No período antes da ordem do dia da última reunião de Câmara, que decorreu esta quinta-feira, a vereadora da Saúde, Sofia Fernandes, pediu a palavra para «fazer defesa da honra» perante acusações que diz ter sido alvo por parte de Eduardo Oliveira, também vereador, eleito pelo PS.
A situação reporta-se ao III Congresso Internacional de Emergência que teve lugar na CESPU no dia 14 de outubro. Sofia Fernandes esteve nesse congresso na abertura e Eduardo Oliveira no fecho. Segundo Sofia Fernandes, o vereador e deputado na Assembleia da República terá acusado a vereadora de mentir a respeito da criação da ULS – Unidades Locais de Saúde (futuramente vão integrar os hospitais e os centros de saúde debaixo de uma gestão única).
Aproveitando a presença de Eduardo Oliveira na reunião de Câmara, a vereadora mostrou-lhe o quanto estava indignada com as insinuações que fez no dito congresso. Disse-lhe: «não diga o que não sabe, foi deselegante, chamou-me mentirosa. Tem que haver respeito». Acrescentou: «deveria estar mais bem informado sobre as questões de Famalicão». A propósito deste assunto, o presidente da Câmara disse estar farto «da política da brincadeira e de comportamento infantil».
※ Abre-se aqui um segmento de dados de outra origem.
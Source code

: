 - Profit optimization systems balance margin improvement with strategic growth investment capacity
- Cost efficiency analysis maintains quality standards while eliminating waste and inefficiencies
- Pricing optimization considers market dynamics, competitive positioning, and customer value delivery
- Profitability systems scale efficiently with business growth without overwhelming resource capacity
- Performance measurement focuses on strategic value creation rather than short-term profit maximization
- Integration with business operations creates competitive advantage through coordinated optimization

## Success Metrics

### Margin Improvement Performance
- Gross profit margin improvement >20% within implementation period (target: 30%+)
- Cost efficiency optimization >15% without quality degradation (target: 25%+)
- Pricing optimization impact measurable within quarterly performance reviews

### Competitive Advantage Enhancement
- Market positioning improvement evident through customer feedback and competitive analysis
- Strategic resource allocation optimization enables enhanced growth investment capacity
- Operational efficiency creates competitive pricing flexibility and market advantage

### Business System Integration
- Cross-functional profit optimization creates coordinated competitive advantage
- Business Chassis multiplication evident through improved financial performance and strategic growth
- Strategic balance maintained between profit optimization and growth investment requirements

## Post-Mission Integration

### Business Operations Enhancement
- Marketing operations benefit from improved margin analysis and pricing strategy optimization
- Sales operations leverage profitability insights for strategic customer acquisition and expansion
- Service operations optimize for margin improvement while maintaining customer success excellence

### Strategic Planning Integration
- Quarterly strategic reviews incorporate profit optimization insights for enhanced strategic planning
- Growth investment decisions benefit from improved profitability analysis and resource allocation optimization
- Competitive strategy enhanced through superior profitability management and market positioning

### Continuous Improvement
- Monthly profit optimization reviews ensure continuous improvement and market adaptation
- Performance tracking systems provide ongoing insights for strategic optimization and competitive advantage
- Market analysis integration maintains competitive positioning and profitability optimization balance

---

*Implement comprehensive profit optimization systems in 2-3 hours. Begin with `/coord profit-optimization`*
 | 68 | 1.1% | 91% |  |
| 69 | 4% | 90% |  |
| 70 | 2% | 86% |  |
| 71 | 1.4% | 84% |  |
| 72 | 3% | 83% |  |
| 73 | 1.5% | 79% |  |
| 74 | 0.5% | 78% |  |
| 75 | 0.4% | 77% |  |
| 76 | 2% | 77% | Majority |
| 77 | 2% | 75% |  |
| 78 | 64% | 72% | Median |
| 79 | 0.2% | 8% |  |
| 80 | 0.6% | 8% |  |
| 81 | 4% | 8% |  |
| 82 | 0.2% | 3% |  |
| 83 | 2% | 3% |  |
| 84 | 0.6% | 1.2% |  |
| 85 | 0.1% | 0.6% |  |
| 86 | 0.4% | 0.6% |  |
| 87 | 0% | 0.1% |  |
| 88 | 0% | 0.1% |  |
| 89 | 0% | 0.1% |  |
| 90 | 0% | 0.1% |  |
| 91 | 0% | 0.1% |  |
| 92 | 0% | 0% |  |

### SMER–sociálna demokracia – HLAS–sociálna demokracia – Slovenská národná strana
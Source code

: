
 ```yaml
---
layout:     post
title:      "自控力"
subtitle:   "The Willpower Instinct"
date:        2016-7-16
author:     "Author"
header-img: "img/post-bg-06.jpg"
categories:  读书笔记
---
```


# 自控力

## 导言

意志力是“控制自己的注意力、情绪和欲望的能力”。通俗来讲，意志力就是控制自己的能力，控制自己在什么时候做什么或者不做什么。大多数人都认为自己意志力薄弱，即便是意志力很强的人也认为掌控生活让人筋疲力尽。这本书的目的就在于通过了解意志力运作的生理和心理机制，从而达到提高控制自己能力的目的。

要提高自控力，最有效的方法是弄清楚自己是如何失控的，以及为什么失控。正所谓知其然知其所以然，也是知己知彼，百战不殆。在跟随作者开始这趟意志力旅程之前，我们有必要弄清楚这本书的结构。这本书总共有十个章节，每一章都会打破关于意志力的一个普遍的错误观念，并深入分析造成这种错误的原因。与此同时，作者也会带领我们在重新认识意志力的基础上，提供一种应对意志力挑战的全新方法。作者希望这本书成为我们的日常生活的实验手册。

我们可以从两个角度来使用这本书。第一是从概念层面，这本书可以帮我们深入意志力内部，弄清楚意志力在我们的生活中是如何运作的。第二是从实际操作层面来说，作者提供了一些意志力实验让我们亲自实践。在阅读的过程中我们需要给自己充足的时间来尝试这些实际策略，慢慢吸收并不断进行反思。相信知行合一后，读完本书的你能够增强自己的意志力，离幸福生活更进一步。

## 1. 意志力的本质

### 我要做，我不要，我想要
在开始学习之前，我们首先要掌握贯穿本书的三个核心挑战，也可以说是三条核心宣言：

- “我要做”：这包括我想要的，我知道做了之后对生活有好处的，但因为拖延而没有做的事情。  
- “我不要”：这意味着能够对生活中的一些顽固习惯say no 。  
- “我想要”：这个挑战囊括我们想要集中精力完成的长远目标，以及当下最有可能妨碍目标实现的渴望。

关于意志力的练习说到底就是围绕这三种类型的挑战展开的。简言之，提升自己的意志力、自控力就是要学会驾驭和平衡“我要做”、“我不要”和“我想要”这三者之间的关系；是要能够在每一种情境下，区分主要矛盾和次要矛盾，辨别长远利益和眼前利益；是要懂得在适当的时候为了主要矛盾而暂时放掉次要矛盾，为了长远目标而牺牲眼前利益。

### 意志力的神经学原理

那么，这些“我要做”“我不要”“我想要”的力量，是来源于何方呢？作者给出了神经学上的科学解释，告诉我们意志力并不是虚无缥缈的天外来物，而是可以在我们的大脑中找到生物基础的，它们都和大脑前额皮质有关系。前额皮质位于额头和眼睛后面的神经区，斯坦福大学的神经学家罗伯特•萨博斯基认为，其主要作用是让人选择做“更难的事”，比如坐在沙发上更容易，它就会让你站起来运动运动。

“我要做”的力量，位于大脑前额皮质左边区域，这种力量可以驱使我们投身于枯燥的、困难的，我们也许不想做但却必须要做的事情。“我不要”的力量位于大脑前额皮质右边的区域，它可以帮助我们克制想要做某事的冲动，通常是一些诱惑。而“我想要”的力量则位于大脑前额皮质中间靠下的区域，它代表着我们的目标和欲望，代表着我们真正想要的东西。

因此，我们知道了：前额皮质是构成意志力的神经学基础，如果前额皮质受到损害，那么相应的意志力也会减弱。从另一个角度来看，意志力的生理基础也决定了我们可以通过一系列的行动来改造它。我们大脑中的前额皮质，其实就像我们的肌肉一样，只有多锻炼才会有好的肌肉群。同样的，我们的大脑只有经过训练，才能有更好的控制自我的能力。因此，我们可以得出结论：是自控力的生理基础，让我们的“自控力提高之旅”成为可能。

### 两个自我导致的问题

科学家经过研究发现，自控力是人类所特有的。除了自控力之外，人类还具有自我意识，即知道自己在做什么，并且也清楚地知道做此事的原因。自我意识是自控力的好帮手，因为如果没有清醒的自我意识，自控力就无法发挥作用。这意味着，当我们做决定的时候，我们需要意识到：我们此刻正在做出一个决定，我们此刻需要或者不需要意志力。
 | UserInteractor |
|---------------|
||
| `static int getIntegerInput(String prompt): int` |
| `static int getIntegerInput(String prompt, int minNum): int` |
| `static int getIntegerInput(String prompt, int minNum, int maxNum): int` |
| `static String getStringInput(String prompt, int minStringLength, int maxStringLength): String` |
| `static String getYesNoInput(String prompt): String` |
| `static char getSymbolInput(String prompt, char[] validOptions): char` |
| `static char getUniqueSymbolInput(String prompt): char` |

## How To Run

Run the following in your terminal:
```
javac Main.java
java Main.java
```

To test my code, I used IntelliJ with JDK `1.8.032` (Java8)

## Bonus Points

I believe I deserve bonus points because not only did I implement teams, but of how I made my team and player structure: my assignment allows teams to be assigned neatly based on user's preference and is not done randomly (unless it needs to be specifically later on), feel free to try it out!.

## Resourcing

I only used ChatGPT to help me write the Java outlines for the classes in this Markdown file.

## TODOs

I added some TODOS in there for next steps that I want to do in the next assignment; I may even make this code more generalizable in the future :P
Eduardo Oliveira respondeu que apenas achou estanho que Famalicão tenha assumido competências na área da saúde e afirme que desconhece o andamento do projeto da ULS. Acrescentou que o estado da saúde preocupa todos.
Sobre estas acusações a Eduardo Oliveira, o vereador socialista Paulo Folhadela disse que se a preocupação era o nível do debate, «o senhor presidente não usa linguagem conforme, ao fazer estas críticas».